Il y avait, en ce temps-là, un homme étrange à qui de mauvaises fées n’avaient point fait entendre au berceau cette fatidique parole : « tu seras sous-secrétaire d’Etat. » il était Emile Reymond est jugeait cela suffisant « ( Georges Clémenceau ).

Le Tigre, au-delà de son esprit mordant, s’y connaissait en matière d’honnêteté : il définissait ainsi en quelques mots celui qui « de servir « avait fait sa devise.
Emile Reymond, né à Tarbes en 1865, vécut bientôt à Montbrison, où son père fut élu, député d’une jeune République, longtemps avant de l‘être au Sénat. L’éducation reçue, toute patriotique, l’entraîna dans une fugue, à l’âge de cinq ans…pour combattre les Prussiens.
Ce tempérament forgé sur l’enclume de l’honneur et du danger saurait guider sa vie. En 1905, il remplaça au Palais du Luxembourg son père, qui venait de mourir. Devenu le benjamin du Sénat, il y fut nommé président de la commission Aéronautique Militaire, dont il se posait en farouche défenseur. Le 31 mars 1910, son interpellation au ministre de la Guerre fit apprécier sa compétence par l’ensemble de ses pairs : depuis les dirigeables avec leurs accessoires, leurs hangars, leurs modes de propulsion et qualité d’offensive, jusqu’aux aéroplanes, y compris le personnel, l’organisation et les crédits alloués….Emile Reymond ne laissa aucune de ces questions dans l’ombre.
Le jour même, la justesse de son réquisitoire entrainaît derrière lui l’assemblée tout entière, au point qu’il pouvait faire tomber le ministère sur les insuffisances de l’appui aérien. Il préférait exhorter le pouvoir à prévoir l’indispensable : des avions de reconnaissance et d’autres de réglage pour l’artillerie, la liaison avec l’arrière et la télégraphie sans fil…

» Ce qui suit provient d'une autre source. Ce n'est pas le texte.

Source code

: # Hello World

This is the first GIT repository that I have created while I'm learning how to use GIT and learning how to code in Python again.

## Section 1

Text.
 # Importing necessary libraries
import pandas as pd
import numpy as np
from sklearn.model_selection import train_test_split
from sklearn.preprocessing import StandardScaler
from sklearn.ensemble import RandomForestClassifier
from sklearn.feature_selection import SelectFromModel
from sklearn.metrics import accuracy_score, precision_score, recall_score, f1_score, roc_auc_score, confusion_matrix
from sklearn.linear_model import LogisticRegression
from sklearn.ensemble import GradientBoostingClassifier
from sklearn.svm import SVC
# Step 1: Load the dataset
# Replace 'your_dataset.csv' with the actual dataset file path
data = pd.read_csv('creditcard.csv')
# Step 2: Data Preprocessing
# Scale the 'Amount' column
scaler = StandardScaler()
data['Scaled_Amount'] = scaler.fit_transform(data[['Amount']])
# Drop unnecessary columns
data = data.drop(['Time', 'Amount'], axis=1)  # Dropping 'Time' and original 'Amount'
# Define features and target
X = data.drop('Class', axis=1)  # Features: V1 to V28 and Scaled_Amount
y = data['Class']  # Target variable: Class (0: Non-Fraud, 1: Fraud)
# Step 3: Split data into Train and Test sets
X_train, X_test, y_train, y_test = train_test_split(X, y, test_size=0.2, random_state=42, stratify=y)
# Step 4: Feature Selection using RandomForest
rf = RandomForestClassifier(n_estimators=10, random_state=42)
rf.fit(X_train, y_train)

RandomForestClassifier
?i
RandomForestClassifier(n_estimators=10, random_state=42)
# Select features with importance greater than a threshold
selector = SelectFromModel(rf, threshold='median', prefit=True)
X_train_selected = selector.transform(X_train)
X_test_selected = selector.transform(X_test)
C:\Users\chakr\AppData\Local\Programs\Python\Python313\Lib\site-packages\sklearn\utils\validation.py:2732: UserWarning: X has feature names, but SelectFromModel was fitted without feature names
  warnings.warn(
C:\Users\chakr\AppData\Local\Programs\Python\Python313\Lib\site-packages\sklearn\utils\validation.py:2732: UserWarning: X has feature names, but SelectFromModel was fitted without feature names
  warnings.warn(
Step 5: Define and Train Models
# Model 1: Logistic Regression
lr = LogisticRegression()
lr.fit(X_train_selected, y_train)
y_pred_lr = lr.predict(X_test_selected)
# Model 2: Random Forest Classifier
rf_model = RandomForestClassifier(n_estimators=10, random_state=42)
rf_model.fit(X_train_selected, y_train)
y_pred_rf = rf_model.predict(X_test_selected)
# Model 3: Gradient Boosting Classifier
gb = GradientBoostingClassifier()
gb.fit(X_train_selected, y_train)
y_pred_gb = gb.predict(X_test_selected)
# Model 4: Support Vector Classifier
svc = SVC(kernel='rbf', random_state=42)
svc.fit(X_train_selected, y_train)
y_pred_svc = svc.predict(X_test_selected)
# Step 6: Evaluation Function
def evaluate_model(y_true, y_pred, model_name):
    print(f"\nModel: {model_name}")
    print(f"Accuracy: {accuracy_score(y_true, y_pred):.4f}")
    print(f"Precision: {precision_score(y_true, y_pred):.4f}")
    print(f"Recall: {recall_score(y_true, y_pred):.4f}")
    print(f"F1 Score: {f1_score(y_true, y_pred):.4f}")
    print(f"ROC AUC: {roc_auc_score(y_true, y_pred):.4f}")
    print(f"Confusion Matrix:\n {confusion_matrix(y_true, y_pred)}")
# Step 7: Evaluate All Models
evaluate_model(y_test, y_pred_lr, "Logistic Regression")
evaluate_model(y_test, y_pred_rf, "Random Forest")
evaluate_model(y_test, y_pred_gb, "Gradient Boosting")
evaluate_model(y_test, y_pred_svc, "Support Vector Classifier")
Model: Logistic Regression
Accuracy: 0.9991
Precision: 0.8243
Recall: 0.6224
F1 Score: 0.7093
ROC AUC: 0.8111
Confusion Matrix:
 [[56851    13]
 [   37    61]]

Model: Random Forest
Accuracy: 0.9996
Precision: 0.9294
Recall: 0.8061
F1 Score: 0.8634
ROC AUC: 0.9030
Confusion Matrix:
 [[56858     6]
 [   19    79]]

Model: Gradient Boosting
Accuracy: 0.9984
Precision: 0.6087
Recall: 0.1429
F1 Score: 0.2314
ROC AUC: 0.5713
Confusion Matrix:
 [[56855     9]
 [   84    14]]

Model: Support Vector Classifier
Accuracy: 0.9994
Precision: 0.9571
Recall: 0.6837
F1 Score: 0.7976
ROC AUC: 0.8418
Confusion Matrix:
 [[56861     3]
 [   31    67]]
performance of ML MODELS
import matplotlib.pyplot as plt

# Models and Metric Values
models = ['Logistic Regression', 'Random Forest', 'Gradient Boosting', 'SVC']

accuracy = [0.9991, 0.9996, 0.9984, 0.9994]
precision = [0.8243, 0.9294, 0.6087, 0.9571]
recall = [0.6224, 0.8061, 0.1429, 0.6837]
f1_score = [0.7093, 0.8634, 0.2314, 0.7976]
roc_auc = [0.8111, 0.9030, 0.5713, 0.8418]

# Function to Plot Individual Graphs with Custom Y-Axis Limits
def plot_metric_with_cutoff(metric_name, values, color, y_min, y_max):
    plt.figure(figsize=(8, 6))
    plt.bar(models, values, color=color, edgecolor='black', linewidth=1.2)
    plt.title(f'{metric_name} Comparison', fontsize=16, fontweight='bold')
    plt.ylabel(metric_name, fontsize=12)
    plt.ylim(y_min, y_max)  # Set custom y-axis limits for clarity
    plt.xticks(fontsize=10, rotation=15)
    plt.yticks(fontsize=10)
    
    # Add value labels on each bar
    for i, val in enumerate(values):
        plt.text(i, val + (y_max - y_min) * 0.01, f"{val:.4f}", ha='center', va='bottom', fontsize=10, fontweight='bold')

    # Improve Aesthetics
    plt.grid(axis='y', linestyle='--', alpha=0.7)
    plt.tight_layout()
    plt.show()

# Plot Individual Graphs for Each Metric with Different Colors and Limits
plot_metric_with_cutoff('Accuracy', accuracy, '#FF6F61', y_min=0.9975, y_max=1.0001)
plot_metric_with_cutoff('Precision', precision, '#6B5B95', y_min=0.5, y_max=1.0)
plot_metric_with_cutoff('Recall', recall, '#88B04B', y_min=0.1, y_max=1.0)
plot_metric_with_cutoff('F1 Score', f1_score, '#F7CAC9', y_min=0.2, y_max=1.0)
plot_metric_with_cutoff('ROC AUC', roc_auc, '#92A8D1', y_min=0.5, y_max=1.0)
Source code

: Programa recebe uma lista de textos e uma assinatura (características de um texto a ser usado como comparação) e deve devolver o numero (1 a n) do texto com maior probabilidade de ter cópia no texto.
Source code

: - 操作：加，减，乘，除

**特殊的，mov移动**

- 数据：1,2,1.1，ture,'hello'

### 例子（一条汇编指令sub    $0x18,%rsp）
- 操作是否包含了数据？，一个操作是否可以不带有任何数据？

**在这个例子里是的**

Dépourvue de toute arrière-pensée personnelle, son action politique visait seulement la sécurité du pays. Conscient qu’une aussi grave question ne serait pas résolue à coups d’hypothèses hasardeuses, il essayait deux semaines plus tard le dirigeable « Ville de Pau « et il visitait l’école Blériot, accompagné de Blériot lui-même, qui tenait à lui montrer le fonctionnement de ses appareils. Le sénateur voulut en acquérir un, avec lequel il fit quelques essais avant de passer à Paris son brevet de pilote, le 25 août 1910.
Le petit Marseillais le publia dans ses colonnes, sur le ton de la dérision, en… vers et contre tout :
« Un sénateur de la Loire
Peut-être homme de bureau
S’est, dit-on, payé la gloire
De monter en aéro.
Quel délicieux voyage
Si tout notre parlement
S’en allait sur un nuage,
Siéger singulièrement ! «
Le poème s’achevait par une pirouette, en guise de voltige :
« Mais quels dangers pour la terre,
Et que j’ai déjà conçus !
La chute du ministère
Nous retomberait dessus «
Or Emile Reymond n’avait pas l’intention de renverser autre chose que la statégie aérienne, quand s’amoncelleraient les nuages à l’horizon.